Expression of β‐catenin and p53 are prognostic factors in deep aggressive fibromatosis

Abstract

To determine the prognostic significance of beta-catenin in aggressive fibromatosis and to identify potential molecular markers for new targeted therapies. A tissue microarray of 37 cases of deep aggressive fibromatosis was constructed and subjected to immunohistochemical analysis for beta-catenin, p53, smooth muscle actin (SMA), desmin, Ki67, c-erbB2, epidermal growth factor receptor (EGFR), c-kit, CD34 and S100. Complete clinical follow-up was available for 23 patients.
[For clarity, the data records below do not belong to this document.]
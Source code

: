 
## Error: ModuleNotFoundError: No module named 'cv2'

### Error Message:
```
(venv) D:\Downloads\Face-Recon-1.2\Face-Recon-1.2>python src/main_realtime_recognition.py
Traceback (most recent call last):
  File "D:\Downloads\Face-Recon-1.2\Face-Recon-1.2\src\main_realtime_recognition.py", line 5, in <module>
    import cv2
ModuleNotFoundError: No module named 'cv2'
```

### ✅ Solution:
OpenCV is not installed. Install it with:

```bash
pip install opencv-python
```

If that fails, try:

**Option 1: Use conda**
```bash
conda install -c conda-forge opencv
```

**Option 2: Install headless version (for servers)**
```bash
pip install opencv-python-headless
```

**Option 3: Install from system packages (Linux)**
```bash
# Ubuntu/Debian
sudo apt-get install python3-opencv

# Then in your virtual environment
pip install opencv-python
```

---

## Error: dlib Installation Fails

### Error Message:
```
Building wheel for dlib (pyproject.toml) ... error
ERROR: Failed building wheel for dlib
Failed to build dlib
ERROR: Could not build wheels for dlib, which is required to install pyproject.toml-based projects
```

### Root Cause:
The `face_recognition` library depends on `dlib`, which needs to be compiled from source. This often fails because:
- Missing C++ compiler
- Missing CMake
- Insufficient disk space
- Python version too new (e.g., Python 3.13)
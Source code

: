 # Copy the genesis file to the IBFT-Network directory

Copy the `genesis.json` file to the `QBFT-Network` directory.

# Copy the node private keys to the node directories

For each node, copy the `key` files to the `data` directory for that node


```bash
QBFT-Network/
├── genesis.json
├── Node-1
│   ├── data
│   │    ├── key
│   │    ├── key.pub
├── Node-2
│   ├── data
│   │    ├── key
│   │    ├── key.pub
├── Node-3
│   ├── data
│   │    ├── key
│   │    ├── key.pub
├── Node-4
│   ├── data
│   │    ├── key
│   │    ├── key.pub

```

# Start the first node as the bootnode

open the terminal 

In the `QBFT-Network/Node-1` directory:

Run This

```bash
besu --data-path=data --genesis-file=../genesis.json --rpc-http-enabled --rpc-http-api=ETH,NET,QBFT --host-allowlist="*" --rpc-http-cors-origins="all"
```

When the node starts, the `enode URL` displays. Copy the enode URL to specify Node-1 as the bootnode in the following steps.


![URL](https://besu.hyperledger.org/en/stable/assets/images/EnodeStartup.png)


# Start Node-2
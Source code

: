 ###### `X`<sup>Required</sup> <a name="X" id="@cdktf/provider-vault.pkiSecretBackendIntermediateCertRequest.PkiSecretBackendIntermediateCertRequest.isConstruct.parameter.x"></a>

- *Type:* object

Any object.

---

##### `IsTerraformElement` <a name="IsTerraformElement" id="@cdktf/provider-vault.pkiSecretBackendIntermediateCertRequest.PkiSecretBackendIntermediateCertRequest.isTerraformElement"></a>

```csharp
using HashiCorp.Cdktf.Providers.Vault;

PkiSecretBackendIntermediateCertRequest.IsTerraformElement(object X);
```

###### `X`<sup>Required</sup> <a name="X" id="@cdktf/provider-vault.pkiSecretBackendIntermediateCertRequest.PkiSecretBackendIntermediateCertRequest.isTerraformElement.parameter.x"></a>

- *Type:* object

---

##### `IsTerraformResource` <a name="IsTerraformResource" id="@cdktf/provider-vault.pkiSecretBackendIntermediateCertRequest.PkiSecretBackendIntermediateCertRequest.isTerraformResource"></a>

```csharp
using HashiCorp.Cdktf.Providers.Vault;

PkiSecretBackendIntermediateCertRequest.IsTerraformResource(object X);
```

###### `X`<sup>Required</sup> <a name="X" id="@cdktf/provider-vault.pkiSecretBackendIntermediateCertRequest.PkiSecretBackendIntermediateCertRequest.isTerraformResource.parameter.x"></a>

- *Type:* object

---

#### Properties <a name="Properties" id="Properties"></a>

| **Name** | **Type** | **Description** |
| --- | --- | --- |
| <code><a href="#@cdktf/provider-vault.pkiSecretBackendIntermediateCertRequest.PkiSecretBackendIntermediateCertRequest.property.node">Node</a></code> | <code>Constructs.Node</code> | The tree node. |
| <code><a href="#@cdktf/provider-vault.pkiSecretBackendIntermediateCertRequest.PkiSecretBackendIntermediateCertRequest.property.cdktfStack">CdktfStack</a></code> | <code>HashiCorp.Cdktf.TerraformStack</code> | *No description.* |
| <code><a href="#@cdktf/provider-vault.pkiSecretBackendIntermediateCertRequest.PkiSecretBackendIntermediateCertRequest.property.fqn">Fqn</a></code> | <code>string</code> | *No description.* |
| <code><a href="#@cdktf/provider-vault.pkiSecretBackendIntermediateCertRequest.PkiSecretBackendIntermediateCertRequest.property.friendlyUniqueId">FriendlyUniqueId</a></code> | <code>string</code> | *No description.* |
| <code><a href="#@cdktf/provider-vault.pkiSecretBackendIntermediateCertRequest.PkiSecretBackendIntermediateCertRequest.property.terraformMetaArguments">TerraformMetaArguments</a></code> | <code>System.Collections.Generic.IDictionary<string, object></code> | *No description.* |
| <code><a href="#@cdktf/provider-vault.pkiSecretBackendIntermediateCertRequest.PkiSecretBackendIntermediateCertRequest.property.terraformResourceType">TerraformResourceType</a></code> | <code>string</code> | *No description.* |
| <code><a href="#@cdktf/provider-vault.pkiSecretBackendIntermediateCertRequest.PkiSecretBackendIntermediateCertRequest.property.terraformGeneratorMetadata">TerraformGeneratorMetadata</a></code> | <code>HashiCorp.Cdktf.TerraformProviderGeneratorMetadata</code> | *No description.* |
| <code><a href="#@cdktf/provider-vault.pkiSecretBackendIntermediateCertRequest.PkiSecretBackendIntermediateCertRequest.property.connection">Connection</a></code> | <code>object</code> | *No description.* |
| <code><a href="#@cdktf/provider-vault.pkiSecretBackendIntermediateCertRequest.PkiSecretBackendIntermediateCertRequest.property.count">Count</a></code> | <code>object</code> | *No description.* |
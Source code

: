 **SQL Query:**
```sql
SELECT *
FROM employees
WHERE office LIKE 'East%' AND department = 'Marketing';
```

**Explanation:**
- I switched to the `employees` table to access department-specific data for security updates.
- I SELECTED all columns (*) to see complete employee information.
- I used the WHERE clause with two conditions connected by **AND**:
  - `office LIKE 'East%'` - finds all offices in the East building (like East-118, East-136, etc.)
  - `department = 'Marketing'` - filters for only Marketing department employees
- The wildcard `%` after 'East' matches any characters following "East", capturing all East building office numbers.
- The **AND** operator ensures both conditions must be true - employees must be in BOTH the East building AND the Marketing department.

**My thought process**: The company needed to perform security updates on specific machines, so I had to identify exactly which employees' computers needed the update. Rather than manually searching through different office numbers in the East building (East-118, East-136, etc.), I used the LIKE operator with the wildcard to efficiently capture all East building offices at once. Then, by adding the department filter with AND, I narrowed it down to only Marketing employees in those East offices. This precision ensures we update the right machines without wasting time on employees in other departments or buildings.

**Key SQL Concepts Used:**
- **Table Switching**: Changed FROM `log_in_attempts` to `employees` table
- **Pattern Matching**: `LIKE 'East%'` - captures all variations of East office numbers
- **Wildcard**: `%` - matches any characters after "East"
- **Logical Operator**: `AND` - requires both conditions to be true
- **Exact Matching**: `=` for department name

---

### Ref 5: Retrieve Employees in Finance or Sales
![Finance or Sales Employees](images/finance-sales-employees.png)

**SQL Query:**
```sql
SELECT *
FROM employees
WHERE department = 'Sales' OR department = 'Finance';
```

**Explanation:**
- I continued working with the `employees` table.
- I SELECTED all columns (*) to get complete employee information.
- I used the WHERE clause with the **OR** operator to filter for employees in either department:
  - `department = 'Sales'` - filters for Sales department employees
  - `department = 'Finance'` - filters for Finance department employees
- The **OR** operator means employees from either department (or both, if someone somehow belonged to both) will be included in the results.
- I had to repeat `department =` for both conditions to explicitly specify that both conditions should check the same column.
Nuclear beta-catenin expression was associated with an increased rate of local tumour recurrence (60.0% 1-year and 0% 5-year event-free survival; P < 0.05). Furthermore, p53 expression was associated with an increased risk of tumour recurrence (50% 1-year event-free survival rate and 0% 5-years event-free survival rate, P < 0.05). The coexpression of p53 and beta-catenin was significantly correlated (P < 0.05). No statistically significant association was seen between MIB1 and p53 or beta-catenin expression, respectively. No expression of EGFR, c-erbB2 or c-kit was seen. The overexpression of beta-catenin and p53 is associated with a decreased event-free survival in deep aggressive fibromatosis. Further studies are required to establish whether these findings can lead to an improvement in the treatment of this rare neoplasm.